Yesterday Rozelle and NFL lawyers were meeting in Los Angeles to plan strategy for dealing with a request by the Raiders and the Coliseum for an injunction that would force the league to schedule games for the Raiders in Los Angeles.

However, the Raiders said they have not yet decided whether to move to Los Angeles immediately. Al LoCasale, executive assistant to Davis, said he wants the move to "minimize disturbance to the team." The Raiders might want to wait until all appeals in the case have been exhausted, LoCasale said, a process which might take 1 1/2 years.

However former San Francisco mayor Joseph Alioto, the lawyer for the Raiders, said there is no reason to await the outcome of an appeal.

"An appeal is a sham," Alioto said. "The Raiders and the Coliseum Board can begin negotiations right now."

Meanwhile, in Oakland, the decision came as a blow to civic pride and the city's economy.

"I'll tell you what the Raiders mean to Oakland," Chamber of Commerce spokesman Scott Summerfield told The Associated Press. "We figure it means $36 million a year in direct revenue and $180 million in indirect revenue, and that includes money that's spent in bars, hotels, restaurants, advertising, loss of revenue to the airport, parking--everything."

In Oakland's Kings X bar, one customer complained that "it's hard to stand in the shadow of San Francisco and talk about Oakland, and I think the Raiders were one of the things that gave us pride."

Andy Mousalimas, co-owner of Kings X, agreed with NFL contentions that it was unfair to hold the trial in Los Angeles. "If the trial had been held in Oakland, it would have gone the other way, and that wouldn't have been fair, either," The Associated Press quoted him as saying.

If the NFL does get an antitrust exemption introduced on Capitol Hill, the measure will face considerable opposition. The NFL Players Association has lobbied heavily against any such measure, contending that an exemption from antitrust laws would make it impossible for players to sue the league over issues such as the draft, reserve rules and option clauses.
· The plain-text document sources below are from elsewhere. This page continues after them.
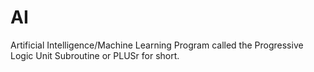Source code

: # AI
Artificial Intelligence/Machine Learning Program called the Progressive Logic Unit Subroutine or PLUSr for short.
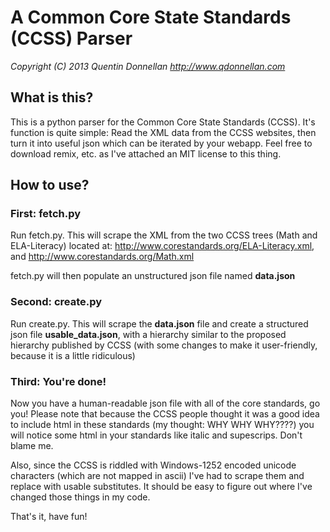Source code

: # A Common Core State Standards (CCSS) Parser
*Copyright (C) 2013 Quentin Donnellan*
*http://www.qdonnellan.com*

## What is this?
This is a python parser for the Common Core State Standards (CCSS). It's function is quite simple: Read the XML data from the CCSS websites, then turn it into useful json which can be iterated by your webapp. Feel free to download remix, etc. as I've attached an MIT license to this thing.

## How to use?

### First: fetch.py
Run fetch.py. This will scrape the XML from the two CCSS trees (Math and ELA-Literacy) located at: http://www.corestandards.org/ELA-Literacy.xml, and http://www.corestandards.org/Math.xml

fetch.py will then populate an unstructured json file named **data.json**

### Second: create.py
Run create.py. This will scrape the **data.json** file and create a structured json file **usable_data.json**, with a hierarchy similar to the proposed hierarchy published by CCSS (with some changes to make it user-friendly, because it is a little ridiculous)

### Third: You're done!
Now you have a human-readable json file with all of the core standards, go you! Please note that because the CCSS people thought it was a good idea to include html in these standards (my thought: WHY WHY WHY????) you will notice some html in your standards like italic and supescrips. Don't blame me.

Also, since the CCSS is riddled with Windows-1252 encoded unicode characters (which are not mapped in ascii) I've had to scrape them and replace with usable substitutes. It should be easy to figure out where I've changed those things in my code. 

That's it, have fun!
The measure would also have to survive in a climate in which some legislators are taking an increasingly close, and in some cases critical, look at the relationship between professional sports and antitrust laws.

The House Judiciary Committee's subcommittee on monopolies and commercial law has held several hearings on Seiberling's bill to ease relocation of professional sports franchises and lift baseball's antitrust exemption, and several members have been critical of arguments that sports need such an exemption to survive.

The relocation section in Seiberling's bill would prohibit a league from blocking relocation of any professional sports team to an area where there is a population of at least 2 million within a 75-mile radius. Were the measure in effect, it would permit relocation of the Raiders to Los Angeles.

Rozelle has argued repeatedly that the NFL owners are partners, not competitors, and that for antitrust purposes they should be treated as one organization, such as General Motors or McDonald's. That contention, as related to the Raiders' case, was rejected by Pregerson during the trial.